Assignment:
Copy the lines below exactly, starting at the one with "Video Link =>" and ending at the one with "Machine Learning Projects", and leave out any picture.

************

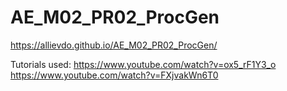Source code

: # AE_M02_PR02_ProcGen
 
https://allievdo.github.io/AE_M02_PR02_ProcGen/

Tutorials used:
https://www.youtube.com/watch?v=ox5_rF1Y3_o
https://www.youtube.com/watch?v=FXjvakWn6T0
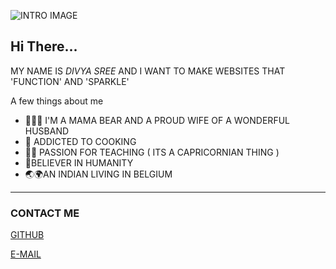 ![INTRO IMAGE](https://images.pexels.com/photos/1044990/pexels-photo-1044990.jpeg?crop=entropy&cs=srgb&dl=pexels-steve-johnson-1044990.jpg&fit=crop&fm=jpg&h=403&w=1280)
## Hi There...
MY NAME IS _DIVYA SREE_ AND I WANT TO MAKE WEBSITES THAT 'FUNCTION' AND 'SPARKLE'


A few things about me
 
 - 👨‍👩‍👧 I'M A MAMA BEAR AND A PROUD WIFE OF A WONDERFUL HUSBAND
- 🍳 ADDICTED TO COOKING
 - 👩‍🏫 PASSION FOR TEACHING ( ITS A CAPRICORNIAN THING )
 -  🌈BELIEVER IN HUMANITY
-  🌏🌍AN INDIAN LIVING IN BELGIUM

----

### CONTACT ME    


[GITHUB](https://github.com/DIVYASREE345)

[E-MAIL](mailto:divya220sree@gmail.com)
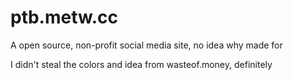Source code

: # ptb.metw.cc

A open source, non-profit social media site, no idea why made for

I didn't steal the colors and idea from wasteof.money, definitely

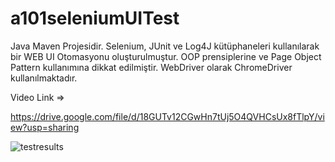 # a101seleniumUITest

Java Maven Projesidir. Selenium, JUnit ve Log4J kütüphaneleri kullanılarak bir WEB UI Otomasyonu oluşturulmuştur. OOP prensiplerine ve Page Object Pattern kullanımına dikkat edilmiştir. WebDriver olarak ChromeDriver kullanılmaktadır.

Video Link => 

https://drive.google.com/file/d/18GUTv12CGwHn7tUj5O4QVHCsUx8fTlpY/view?usp=sharing


![testresults](https://user-images.githubusercontent.com/83928393/192155071-9e135014-facf-4c2a-a20c-865e3079917f.png)
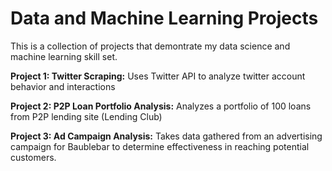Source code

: # Data and Machine Learning Projects

This is a collection of projects that demontrate my data science and machine learning skill set. 

**Project 1: Twitter Scraping:** Uses Twitter API to analyze twitter account behavior and interactions

**Project 2: P2P Loan Portfolio Analysis:** Analyzes a portfolio of 100 loans from P2P lending site (Lending Club)

**Project 3: Ad Campaign Analysis:** Takes data gathered from an advertising campaign for Baublebar to determine effectiveness in reaching potential customers.
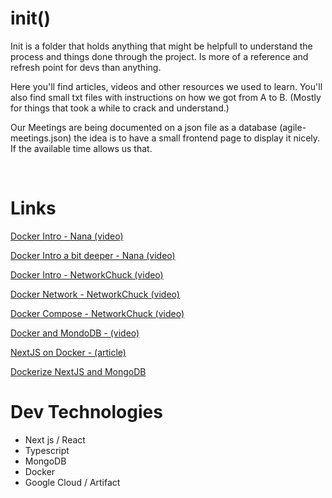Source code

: # init()

Init is a folder that holds anything that might be helpfull to understand the process and things done through the project.
Is more of a reference and refresh point for devs than anything.

Here you'll find articles, videos and other resources we used to learn.
You'll also find small txt files with instructions on how we got from A to B. (Mostly for things that took a while to crack and understand.)

Our Meetings are being documented on a json file as a database (agile-meetings.json) the idea is to have a small frontend page to display it nicely. If the available time allows us that.

<br>

# Links

[Docker Intro - Nana (video)](https://www.youtube.com/watch?v=pg19Z8LL06w)

[Docker Intro a bit deeper - Nana (video)](https://www.youtube.com/watch?v=3c-iBn73dDE)

[Docker Intro - NetworkChuck (video)](https://www.youtube.com/watch?v=eGz9DS-aIeY)

[Docker Network - NetworkChuck (video)](https://www.youtube.com/watch?v=bKFMS5C4CG0)

[Docker Compose - NetworkChuck (video)](https://www.youtube.com/watch?v=DM65_JyGxCo)

[Docker and MondoDB - (video)](https://www.youtube.com/watch?v=gFjpv-nZO0U)

[NextJS on Docker - (article)](https://dev.to/scaabel/containerizing-a-nextjs-application-for-development-204d)

[Dockerize NextJS and MongoDB](https://www.youtube.com/watch?v=5UM_GhjMeSk)

# Dev Technologies

-   Next js / React
-   Typescript
-   MongoDB
-   Docker
-   Google Cloud / Artifact
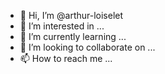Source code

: - 👋 Hi, I’m @arthur-loiselet
- 👀 I’m interested in ...
- 🌱 I’m currently learning ...
- 💞️ I’m looking to collaborate on ...
- 📫 How to reach me ...

<!---
arthur-loiselet/arthur-loiselet is a ✨ special ✨ repository because its `README.md` (this file) appears on your GitHub profile.
You can click the Preview link to take a look at your changes.
--->
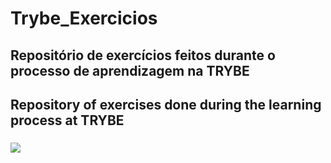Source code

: # Trybe_Exercicios
## Repositório de exercícios feitos durante o processo de aprendizagem na TRYBE
## Repository of exercises done during the learning process at TRYBE
###
<img src="https://uploads-ssl.webflow.com/5dbd9ce75ad64f24b67f0932/5dbdd9165ad64f5e29811c52_BRAND3-p-500.png">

************

Answer space:
Video Link => 

https://drive.google.com/file/d/18GUTv12CGwHn7tUj5O4QVHCsUx8fTlpY/view?usp=sharing


![testresults](https://user-images.githubusercontent.com/83928393/192155071-9e135014-facf-4c2a-a20c-865e3079917f.png)
Source code

: # Data and Machine Learning Projects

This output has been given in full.